H20 is water, right? Well, that depends. I’ll explain what I mean, and why it’s important, by way of a metaphor provided by Mother Nature. We’ve all seen majestic photos of waterfalls that freeze up in the winter, even ones as big as Niagara. Something similar caught my eye the other day, on a much smaller scale, but one that allowed me to see a fascinating correspondence to the world of energy medicine. A small drainage culvert near our home began to freeze up over several recent days of single-digit temperatures. The end result looked like this:

But what was even more interesting than this visual was the audio – hearing the water rushing behind the ice curtain, as in this video:
And this natural phenomenon is an exact parallel to the various energy bodies we are thought to possess. To those readers whose pre-ordered books haven’t arrived yet, one key idea is that our physical body is only the densest of several energy sheaths that are layered over our physical body. In order of decreasing density, they are the energy sheath (the vital body), the emotional sheath (the astral body), the mental sheath, and the Higher Self or Soul. All are manifestations of energy, but each at different degrees or frequencies. In other words, the physical body is a condensation of the energy body.
Which is where the metaphor lies: H20 isn’t always water, because it depends on the temperature, the level of thermal energy. At room temperature, it’s water; when it boils, it’s steam, and when it freezes, it’s ice. Same substance but a totally different appearance, depending on its level of thermal energy. The different forms of H20 can co-exist, though, as this video shows – an outer casing of solid ice, behind which flows current of liquid water. Ideally, I’d have a photo that also shows a cloud of mist covering the waterfall – all 3 forms co-existing at once, with the mist representing the biofield or aura – but that set of weather circumstances hasn’t happened yet.

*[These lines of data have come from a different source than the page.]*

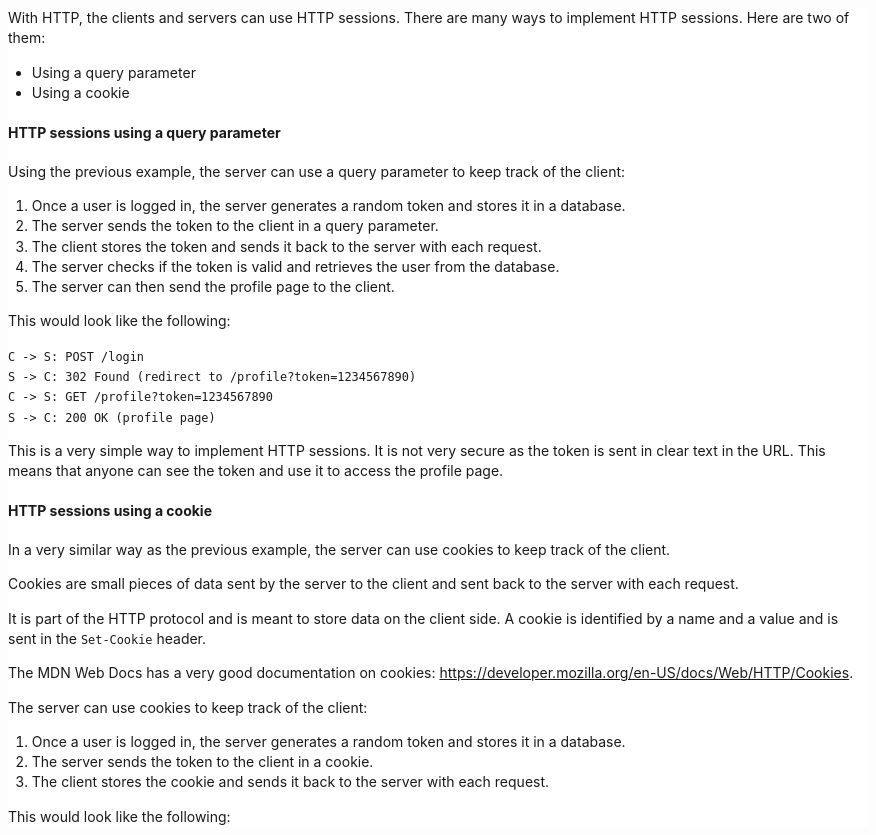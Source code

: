 With HTTP, the clients and servers can use HTTP sessions. There are many ways to
implement HTTP sessions. Here are two of them:

- Using a query parameter
- Using a cookie

#### HTTP sessions using a query parameter

Using the previous example, the server can use a query parameter to keep track
of the client:

1. Once a user is logged in, the server generates a random token and stores it
   in a database.
2. The server sends the token to the client in a query parameter.
3. The client stores the token and sends it back to the server with each
   request.
4. The server checks if the token is valid and retrieves the user from the
   database.
5. The server can then send the profile page to the client.

This would look like the following:

```text
C -> S: POST /login
S -> C: 302 Found (redirect to /profile?token=1234567890)
C -> S: GET /profile?token=1234567890
S -> C: 200 OK (profile page)
```

This is a very simple way to implement HTTP sessions. It is not very secure as
the token is sent in clear text in the URL. This means that anyone can see the
token and use it to access the profile page.

#### HTTP sessions using a cookie

In a very similar way as the previous example, the server can use cookies to
keep track of the client.

Cookies are small pieces of data sent by the server to the client and sent back
to the server with each request.

It is part of the HTTP protocol and is meant to store data on the client side. A
cookie is identified by a name and a value and is sent in the `Set-Cookie`
header.

The MDN Web Docs has a very good documentation on cookies:
<https://developer.mozilla.org/en-US/docs/Web/HTTP/Cookies>.

The server can use cookies to keep track of the client:

1. Once a user is logged in, the server generates a random token and stores it
   in a database.
2. The server sends the token to the client in a cookie.
3. The client stores the cookie and sends it back to the server with each
   request.

This would look like the following:
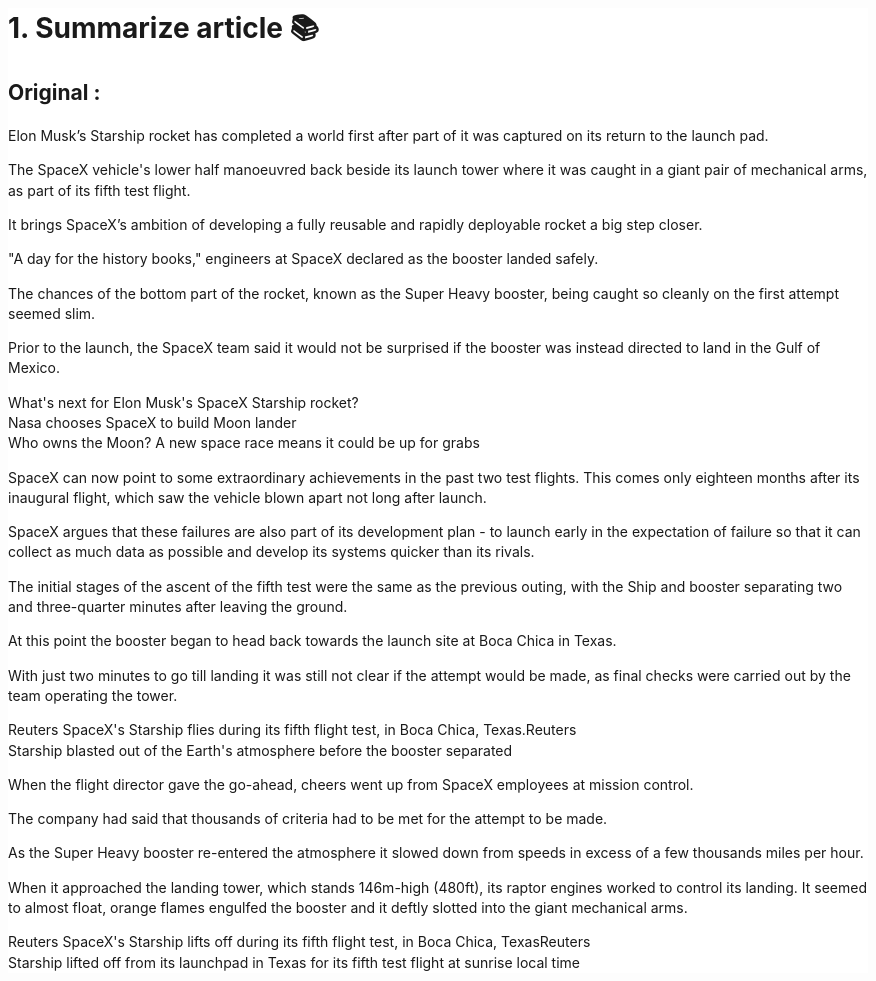 # 1. Summarize article 📚

## Original : 
Elon Musk’s Starship rocket has completed a world first after part of it was captured on its return to the launch pad.

The SpaceX vehicle's lower half manoeuvred back beside its launch tower where it was caught in a giant pair of mechanical arms, as part of its fifth test flight.

It brings SpaceX’s ambition of developing a fully reusable and rapidly deployable rocket a big step closer.

"A day for the history books," engineers at SpaceX declared as the booster landed safely.

The chances of the bottom part of the rocket, known as the Super Heavy booster, being caught so cleanly on the first attempt seemed slim.

Prior to the launch, the SpaceX team said it would not be surprised if the booster was instead directed to land in the Gulf of Mexico.

What's next for Elon Musk's SpaceX Starship rocket?  
Nasa chooses SpaceX to build Moon lander  
Who owns the Moon? A new space race means it could be up for grabs

SpaceX can now point to some extraordinary achievements in the past two test flights. This comes only eighteen months after its inaugural flight, which saw the vehicle blown apart not long after launch.

SpaceX argues that these failures are also part of its development plan - to launch early in the expectation of failure so that it can collect as much data as possible and develop its systems quicker than its rivals.

The initial stages of the ascent of the fifth test were the same as the previous outing, with the Ship and booster separating two and three-quarter minutes after leaving the ground.

At this point the booster began to head back towards the launch site at Boca Chica in Texas.

With just two minutes to go till landing it was still not clear if the attempt would be made, as final checks were carried out by the team operating the tower.

Reuters SpaceX's Starship flies during its fifth flight test, in Boca Chica, Texas.Reuters  
Starship blasted out of the Earth's atmosphere before the booster separated

When the flight director gave the go-ahead, cheers went up from SpaceX employees at mission control.

The company had said that thousands of criteria had to be met for the attempt to be made.

As the Super Heavy booster re-entered the atmosphere it slowed down from speeds in excess of a few thousands miles per hour.

When it approached the landing tower, which stands 146m-high (480ft), its raptor engines worked to control its landing. It seemed to almost float, orange flames engulfed the booster and it deftly slotted into the giant mechanical arms.

Reuters SpaceX's Starship lifts off during its fifth flight test, in Boca Chica, TexasReuters  
Starship lifted off from its launchpad in Texas for its fifth test flight at sunrise local time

The frozen waterfall is a lot like our bodies, then: a mostly-liquid, partly-solid visible form, through which course invisible currents of acupuncture energy. Just because we can’t see the meridians doesn’t mean they don’t co-exist, along with the physical body. And we “hear” the meridians as the subtle psychophysiological sensations we notice at moments of peak emotion, when energy flow is strong enough to be perceived – when we can see and hear the flowing water behind the frozen exterior. H20 is multidimensional, and so are we.